_Assignment_
Transcribe each record below word for word.

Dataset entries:
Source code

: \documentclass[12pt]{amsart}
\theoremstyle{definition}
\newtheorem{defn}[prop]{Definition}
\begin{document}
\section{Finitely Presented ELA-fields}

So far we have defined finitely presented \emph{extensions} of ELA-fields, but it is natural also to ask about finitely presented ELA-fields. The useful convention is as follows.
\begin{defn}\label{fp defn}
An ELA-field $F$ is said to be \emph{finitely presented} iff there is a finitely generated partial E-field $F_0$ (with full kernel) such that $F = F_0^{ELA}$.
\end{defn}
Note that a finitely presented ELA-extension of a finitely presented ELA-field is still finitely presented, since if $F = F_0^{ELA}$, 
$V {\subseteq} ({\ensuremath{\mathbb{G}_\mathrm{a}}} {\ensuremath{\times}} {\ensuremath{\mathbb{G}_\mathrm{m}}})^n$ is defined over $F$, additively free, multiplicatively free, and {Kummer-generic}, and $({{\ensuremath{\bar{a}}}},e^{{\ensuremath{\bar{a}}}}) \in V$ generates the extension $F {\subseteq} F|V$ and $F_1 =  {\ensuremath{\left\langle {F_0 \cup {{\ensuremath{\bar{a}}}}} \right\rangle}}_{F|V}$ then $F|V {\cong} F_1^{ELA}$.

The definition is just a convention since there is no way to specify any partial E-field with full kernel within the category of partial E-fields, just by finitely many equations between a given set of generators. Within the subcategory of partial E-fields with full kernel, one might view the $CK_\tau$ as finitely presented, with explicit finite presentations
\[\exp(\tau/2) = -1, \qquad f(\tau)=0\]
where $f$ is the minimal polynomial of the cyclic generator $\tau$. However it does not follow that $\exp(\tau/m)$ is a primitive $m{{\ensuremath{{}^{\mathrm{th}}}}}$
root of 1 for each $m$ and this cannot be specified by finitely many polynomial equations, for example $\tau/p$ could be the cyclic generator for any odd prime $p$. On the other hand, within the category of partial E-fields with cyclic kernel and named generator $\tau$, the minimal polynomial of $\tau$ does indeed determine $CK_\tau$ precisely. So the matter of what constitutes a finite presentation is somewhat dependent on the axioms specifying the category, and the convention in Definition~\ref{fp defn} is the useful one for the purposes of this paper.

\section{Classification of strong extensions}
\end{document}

_Output_
Source code

: \documentclass[12pt]{amsart}
\theoremstyle{definition}
\newtheorem{defn}[prop]{Definition}
\begin{document}
\section{Finitely Presented ELA-fields}

So far we have defined finitely presented \emph{extensions} of ELA-fields, but it is natural also to ask about finitely presented ELA-fields. The useful convention is as follows.
\begin{defn}\label{fp defn}
An ELA-field $F$ is said to be \emph{finitely presented} iff there is a finitely generated partial E-field $F_0$ (with full kernel) such that $F = F_0^{ELA}$.
\end{defn}
Note that a finitely presented ELA-extension of a finitely presented ELA-field is still finitely presented, since if $F = F_0^{ELA}$, 
$V {\subseteq} ({\ensuremath{\mathbb{G}_\mathrm{a}}} {\ensuremath{\times}} {\ensuremath{\mathbb{G}_\mathrm{m}}})^n$ is defined over $F$, additively free, multiplicatively free, and {Kummer-generic}, and $({{\ensuremath{\bar{a}}}},e^{{\ensuremath{\bar{a}}}}) \in V$ generates the extension $F {\subseteq} F|V$ and $F_1 =  {\ensuremath{\left\langle {F_0 \cup {{\ensuremath{\bar{a}}}}} \right\rangle}}_{F|V}$ then $F|V {\cong} F_1^{ELA}$.

The definition is just a convention since there is no way to specify any partial E-field with full kernel within the category of partial E-fields, just by finitely many equations between a given set of generators. Within the subcategory of partial E-fields with full kernel, one might view the $CK_\tau$ as finitely presented, with explicit finite presentations
\[\exp(\tau/2) = -1, \qquad f(\tau)=0\]
where $f$ is the minimal polynomial of the cyclic generator $\tau$. However it does not follow that $\exp(\tau/m)$ is a primitive $m{{\ensuremath{{}^{\mathrm{th}}}}}$
root of 1 for each $m$ and this cannot be specified by finitely many polynomial equations, for example $\tau/p$ could be the cyclic generator for any odd prime $p$. On the other hand, within the category of partial E-fields with cyclic kernel and named generator $\tau$, the minimal polynomial of $\tau$ does indeed determine $CK_\tau$ precisely. So the matter of what constitutes a finite presentation is somewhat dependent on the axioms specifying the category, and the convention in Definition~\ref{fp defn} is the useful one for the purposes of this paper.

\section{Classification of strong extensions}
\end{document}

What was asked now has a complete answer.